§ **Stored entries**
• • • •
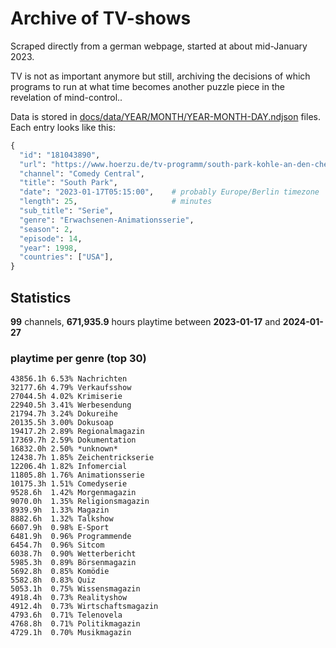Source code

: # Archive of TV-shows

Scraped directly from a german webpage, started at about mid-January 2023.

TV is not as important anymore but still, archiving the decisions of which programs to run at what time
becomes another puzzle piece in the revelation of mind-control.. 

Data is stored in [docs/data/YEAR/MONTH/YEAR-MONTH-DAY.ndjson](docs/data/) files. 
Each entry looks like this:

```python
{
  "id": "181043890", 
  "url": "https://www.hoerzu.de/tv-programm/south-park-kohle-an-den-chefkoch/bid_181043890/", 
  "channel": "Comedy Central", 
  "title": "South Park", 
  "date": "2023-01-17T05:15:00",    # probably Europe/Berlin timezone 
  "length": 25,                     # minutes 
  "sub_title": "Serie", 
  "genre": "Erwachsenen-Animationsserie", 
  "season": 2, 
  "episode": 14, 
  "year": 1998, 
  "countries": ["USA"],
}
```

## Statistics

**99** channels, **671,935.9** hours playtime between **2023-01-17** and **2024-01-27**


### playtime per genre (top 30)

    43856.1h 6.53% Nachrichten
    32177.6h 4.79% Verkaufsshow
    27044.5h 4.02% Krimiserie
    22940.5h 3.41% Werbesendung
    21794.7h 3.24% Dokureihe
    20135.5h 3.00% Dokusoap
    19417.2h 2.89% Regionalmagazin
    17369.7h 2.59% Dokumentation
    16832.0h 2.50% *unknown*
    12438.7h 1.85% Zeichentrickserie
    12206.4h 1.82% Infomercial
    11805.8h 1.76% Animationsserie
    10175.3h 1.51% Comedyserie
    9528.6h  1.42% Morgenmagazin
    9070.0h  1.35% Religionsmagazin
    8939.9h  1.33% Magazin
    8882.6h  1.32% Talkshow
    6607.9h  0.98% E-Sport
    6481.9h  0.96% Programmende
    6454.7h  0.96% Sitcom
    6038.7h  0.90% Wetterbericht
    5985.3h  0.89% Börsenmagazin
    5692.8h  0.85% Komödie
    5582.8h  0.83% Quiz
    5053.1h  0.75% Wissensmagazin
    4918.4h  0.73% Realityshow
    4912.4h  0.73% Wirtschaftsmagazin
    4793.6h  0.71% Telenovela
    4768.8h  0.71% Politikmagazin
    4729.1h  0.70% Musikmagazin
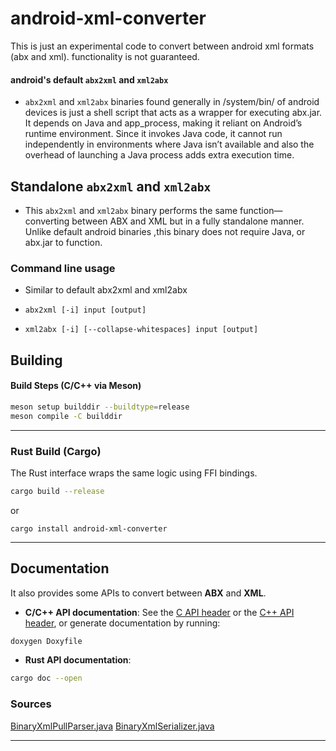 # android-xml-converter
This is just an experimental code to convert between android xml formats (abx and xml). functionality is not guaranteed.

#### android's default `abx2xml` and `xml2abx`

- `abx2xml` and `xml2abx` binaries found generally in /system/bin/ of android devices is just a shell script that acts as a wrapper for executing abx.jar. It depends on Java and app_process, making it reliant on Android’s runtime environment. Since it invokes Java code, it cannot run independently in environments where Java isn’t available and also the overhead of launching a Java process adds extra execution time.

## Standalone `abx2xml` and `xml2abx`
- This  `abx2xml` and `xml2abx` binary performs the same function—converting between ABX and XML but in a fully standalone manner. Unlike default android binaries ,this binary does not require Java, or abx.jar to function.  


### Command line usage

- Similar to default abx2xml and xml2abx

- `abx2xml [-i] input [output]`

- `xml2abx [-i] [--collapse-whitespaces] input [output]`


## Building

#### Build Steps (C/C++ via Meson)

```bash
meson setup builddir --buildtype=release
meson compile -C builddir
```
---

### Rust Build (Cargo)

The Rust interface wraps the same logic using FFI bindings.

```bash
cargo build --release
```
or
```
cargo install android-xml-converter
```
---

## Documentation

It also provides some APIs to convert between **ABX** and **XML**.

- **C/C++ API documentation**:
See the [C API header](./src/abx.h) or the [C++ API header](./src/abx.hpp), or generate documentation by running:
```bash
doxygen Doxyfile
```

- **Rust API documentation**:

```bash
cargo doc --open
```


### Sources
[BinaryXmlPullParser.java](https://cs.android.com/android/platform/superproject/main/+/main:/frameworks/libs/modules-utils/java/com/android/modules/utils/BinaryXmlPullParser.java)
[BinaryXmlSerializer.java](https://cs.android.com/android/platform/superproject/main/+/main:/frameworks/libs/modules-utils/java/com/android/modules/utils/BinaryXmlSerializer.java)

---

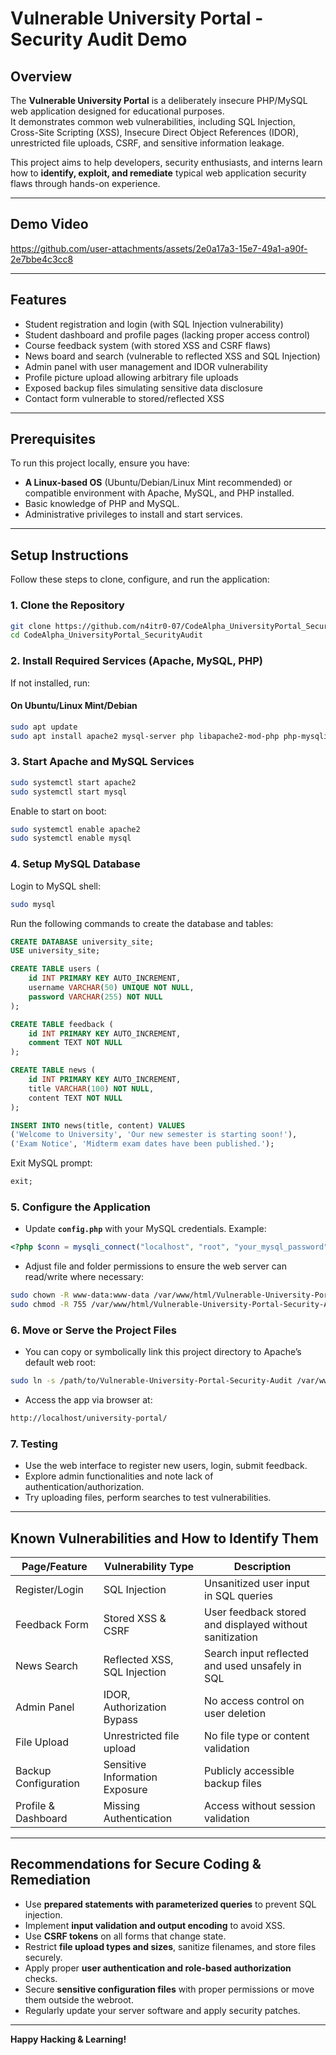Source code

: # **Vulnerable University Portal - Security Audit Demo**

## Overview

The **Vulnerable University Portal** is a deliberately insecure PHP/MySQL web application designed for educational purposes.  
It demonstrates common web vulnerabilities, including SQL Injection, Cross-Site Scripting (XSS), Insecure Direct Object References (IDOR), unrestricted file uploads, CSRF, and sensitive information leakage.

This project aims to help developers, security enthusiasts, and interns learn how to **identify, exploit, and remediate** typical web application security flaws through hands-on experience.

---

## Demo Video



https://github.com/user-attachments/assets/2e0a17a3-15e7-49a1-a90f-2e7bbe4c3cc8



---

## Features

- Student registration and login (with SQL Injection vulnerability)
- Student dashboard and profile pages (lacking proper access control)
- Course feedback system (with stored XSS and CSRF flaws)
- News board and search (vulnerable to reflected XSS and SQL Injection)
- Admin panel with user management and IDOR vulnerability
- Profile picture upload allowing arbitrary file uploads
- Exposed backup files simulating sensitive data disclosure
- Contact form vulnerable to stored/reflected XSS

---

## Prerequisites

To run this project locally, ensure you have:

- **A Linux-based OS** (Ubuntu/Debian/Linux Mint recommended) or compatible environment with Apache, MySQL, and PHP installed.
- Basic knowledge of PHP and MySQL.
- Administrative privileges to install and start services.

---

## Setup Instructions

Follow these steps to clone, configure, and run the application:

### 1. Clone the Repository

```bash
git clone https://github.com/n4itr0-07/CodeAlpha_UniversityPortal_SecurityAudit.git
cd CodeAlpha_UniversityPortal_SecurityAudit
```

### 2. Install Required Services (Apache, MySQL, PHP)

If not installed, run:

#### On Ubuntu/Linux Mint/Debian

```sh
sudo apt update
sudo apt install apache2 mysql-server php libapache2-mod-php php-mysqli php-curl php-xml php-mbstring php-zip
```

### 3. Start Apache and MySQL Services

```sh
sudo systemctl start apache2
sudo systemctl start mysql
```

Enable to start on boot:

```sh
sudo systemctl enable apache2
sudo systemctl enable mysql
```

### 4. Setup MySQL Database

Login to MySQL shell:

```sh
sudo mysql
```

Run the following commands to create the database and tables:

```sql
CREATE DATABASE university_site;
USE university_site;

CREATE TABLE users (
    id INT PRIMARY KEY AUTO_INCREMENT,
    username VARCHAR(50) UNIQUE NOT NULL,
    password VARCHAR(255) NOT NULL
);

CREATE TABLE feedback (
    id INT PRIMARY KEY AUTO_INCREMENT,
    comment TEXT NOT NULL
);

CREATE TABLE news (
    id INT PRIMARY KEY AUTO_INCREMENT,
    title VARCHAR(100) NOT NULL,
    content TEXT NOT NULL
);

INSERT INTO news(title, content) VALUES 
('Welcome to University', 'Our new semester is starting soon!'),
('Exam Notice', 'Midterm exam dates have been published.');
```

Exit MySQL prompt:

```sql
exit;
```

### 5. Configure the Application

- Update **`config.php`** with your MySQL credentials. Example:

```php
<?php $conn = mysqli_connect("localhost", "root", "your_mysql_password", "university_site") or die("DB Connection Failed!"); ?>
```

- Adjust file and folder permissions to ensure the web server can read/write where necessary:

```sh
sudo chown -R www-data:www-data /var/www/html/Vulnerable-University-Portal-Security-Audit
sudo chmod -R 755 /var/www/html/Vulnerable-University-Portal-Security-Audit
```

### 6. Move or Serve the Project Files

- You can copy or symbolically link this project directory to Apache’s default web root:

```sh
sudo ln -s /path/to/Vulnerable-University-Portal-Security-Audit /var/www/html/university-portal
```

- Access the app via browser at:

```sh
http://localhost/university-portal/
```

### 7. Testing

- Use the web interface to register new users, login, submit feedback.
- Explore admin functionalities and note lack of authentication/authorization.
- Try uploading files, perform searches to test vulnerabilities.

---

## Known Vulnerabilities and How to Identify Them

| Page/Feature          | Vulnerability Type             | Description                            |
|----------------------|-------------------------------|--------------------------------------|
| Register/Login        | SQL Injection                 | Unsanitized user input in SQL queries |
| Feedback Form         | Stored XSS & CSRF             | User feedback stored and displayed without sanitization |
| News Search           | Reflected XSS, SQL Injection  | Search input reflected and used unsafely in SQL |
| Admin Panel           | IDOR, Authorization Bypass   | No access control on user deletion   |
| File Upload           | Unrestricted file upload      | No file type or content validation   |
| Backup Configuration  | Sensitive Information Exposure| Publicly accessible backup files     |
| Profile & Dashboard   | Missing Authentication       | Access without session validation    |

---

## Recommendations for Secure Coding & Remediation

- Use **prepared statements with parameterized queries** to prevent SQL injection.
- Implement **input validation and output encoding** to avoid XSS.
- Use **CSRF tokens** on all forms that change state.
- Restrict **file upload types and sizes**, sanitize filenames, and store files securely.
- Apply proper **user authentication and role-based authorization** checks.
- Secure **sensitive configuration files** with proper permissions or move them outside the webroot.
- Regularly update your server software and apply security patches.

---

**Happy Hacking & Learning!**
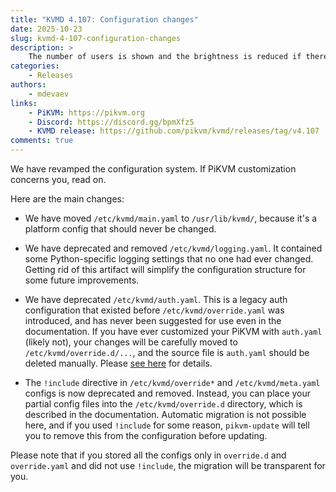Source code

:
 ```yaml
---
title: "KVMD 4.107: Configuration changes"
date: 2025-10-23
slug: kvmd-4-107-configuration-changes
description: >
    The number of users is shown and the brightness is reduced if there is at least one to prolong the life of the screen
categories:
    - Releases
authors:
    - mdevaev
links:
    - PiKVM: https://pikvm.org
    - Discord: https://discord.gg/bpmXfz5
    - KVMD release: https://github.com/pikvm/kvmd/releases/tag/v4.107
comments: true
---
```


We have revamped the configuration system. If PiKVM customization concerns you, read on.

<!-- more -->

Here are the main changes:

- We have moved `/etc/kvmd/main.yaml` to `/usr/lib/kvmd/`, because it's a platform config that should never be changed.

- We have deprecated and removed `/etc/kvmd/logging.yaml`. It contained some Python-specific logging settings that no one had ever changed. Getting rid of this artifact will simplify the configuration structure for some future improvements.

- We have deprecated `/etc/kvmd/auth.yaml`. This is a legacy auth configuration that existed before `/etc/kvmd/override.yaml` was introduced, and has never been suggested for use even in the documentation. If you have ever customized your PiKVM with `auth.yaml` (likely not), your changes will be carefully moved to `/etc/kvmd/override.d/...`, and the source file is `auth.yaml` should be deleted manually. Please [see here](https://discord.com/channels/580094191938437144/712960053174599712/1430925722813333504) for details.

- The `!include` directive in `/etc/kvmd/override*` and `/etc/kvmd/meta.yaml` configs is now deprecated and removed. Instead, you can place your partial config files into the `/etc/kvmd/override.d` directory, which is described in the documentation. Automatic migration is not possible here, and if you used `!include` for some reason, `pikvm-update` will tell you to remove this from the configuration before updating.

Please note that if you stored all the configs only in `override.d` and `override.yaml` and did not use `!include`, the migration will be transparent for you.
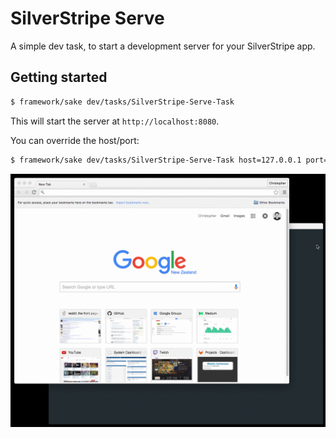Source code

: # SilverStripe Serve

A simple dev task, to start a development server for your SilverStripe app.

## Getting started

```sh
$ framework/sake dev/tasks/SilverStripe-Serve-Task
```

This will start the server at `http://localhost:8080`.

You can override the host/port:

```sh
$ framework/sake dev/tasks/SilverStripe-Serve-Task host=127.0.0.1 port=8000
```

![](serve.gif)
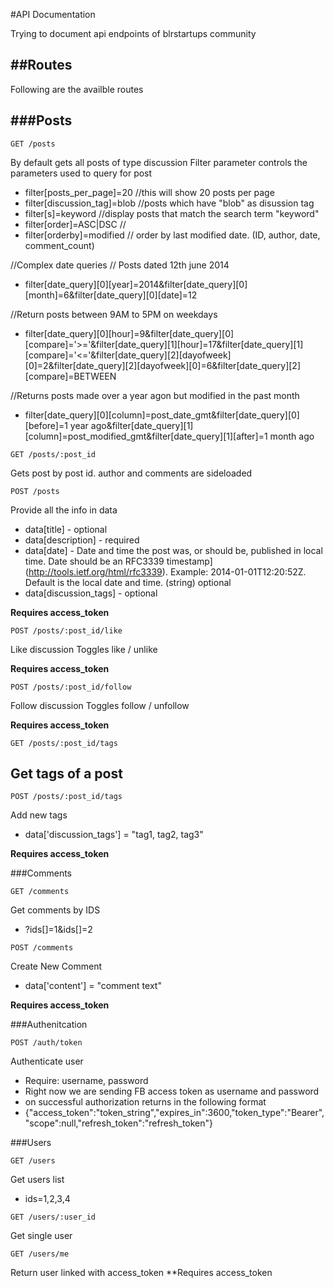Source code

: #API Documentation

Trying to document api endpoints of blrstartups community

##Routes
---

Following are the availble routes 

###Posts
---
```
GET /posts
```
By default gets all posts of type discussion
Filter parameter controls the parameters used to query for post

* filter[posts_per_page]=20 //this will show 20 posts per page
* filter[discussion_tag]=blob //posts which have "blob" as disussion tag
* filter[s]=keyword //display posts that match the search term "keyword"
* filter[order]=ASC|DSC //
* filter[orderby]=modified // order by last modified date. (ID, author, date, comment_count)

//Complex date queries
// Posts dated 12th june 2014
* filter[date_query][0][year]=2014&filter[date_query][0][month]=6&filter[date_query][0][date]=12

//Return posts between 9AM to 5PM on weekdays
* filter[date_query][0][hour]=9&filter[date_query][0][compare]='>='&filter[date_query][1][hour]=17&filter[date_query][1][compare]='<='&filter[date_query][2][dayofweek][0]=2&filter[date_query][2][dayofweek][0]=6&filter[date_query][2][compare]=BETWEEN

//Returns posts made over a year agon but modified in the past month
* filter[date_query][0][column]=post_date_gmt&filter[date_query][0][before]=1 year ago&filter[date_query][1][column]=post_modified_gmt&filter[date_query][1][after]=1 month ago


```
GET /posts/:post_id
```

Gets post by post id.
author and comments are sideloaded

```
POST /posts
```

Provide all the info in data 
* data[title] - optional
* data[description] - required
* data[date] - Date and time the post was, or should be, published in local time. Date should be an RFC3339    timestamp](http://tools.ietf.org/html/rfc3339). Example: 2014-01-01T12:20:52Z. Default is the local date and time. (string) optional
* data[discussion_tags] - optional 

**Requires access_token**

```
POST /posts/:post_id/like
```

Like discussion
Toggles like / unlike

**Requires access_token**

```
POST /posts/:post_id/follow
```

Follow discussion
Toggles follow / unfollow

**Requires access_token**

```
GET /posts/:post_id/tags
```

Get tags of a post
---

```
POST /posts/:post_id/tags
```

Add new tags
* data['discussion_tags'] = "tag1, tag2, tag3"

**Requires access_token**

###Comments

```
GET /comments
```

Get comments by IDS
* ?ids[]=1&ids[]=2

```
POST /comments
```

Create New Comment
* data['content'] = "comment text"

**Requires access_token**

###Authenitcation
```
POST /auth/token
```

Authenticate user
* Require: username, password
* Right now we are sending FB access token as username and password
* on successful authorization returns in the following format
* {"access_token":"token_string","expires_in":3600,"token_type":"Bearer","scope":null,"refresh_token":"refresh_token"}

###Users
```
GET /users 
```

Get users list 
* ids=1,2,3,4

```
GET /users/:user_id
```

Get single user

```
GET /users/me
```
Return user linked with access_token
**Requires access_token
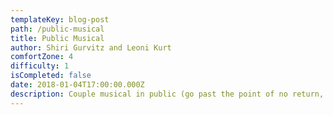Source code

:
 ```yaml
---
templateKey: blog-post
path: /public-musical
title: Public Musical
author: Shiri Gurvitz and Leoni Kurt
comfortZone: 4
difficulty: 1
isCompleted: false
date: 2018-01-04T17:00:00.000Z
description: Couple musical in public (go past the point of no return, no backward glances)
---
```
• • • •
§ **Action item**
Say how many lines in the entries contain the string "path". Nothing else belongs in the reply.

§ **Output**
2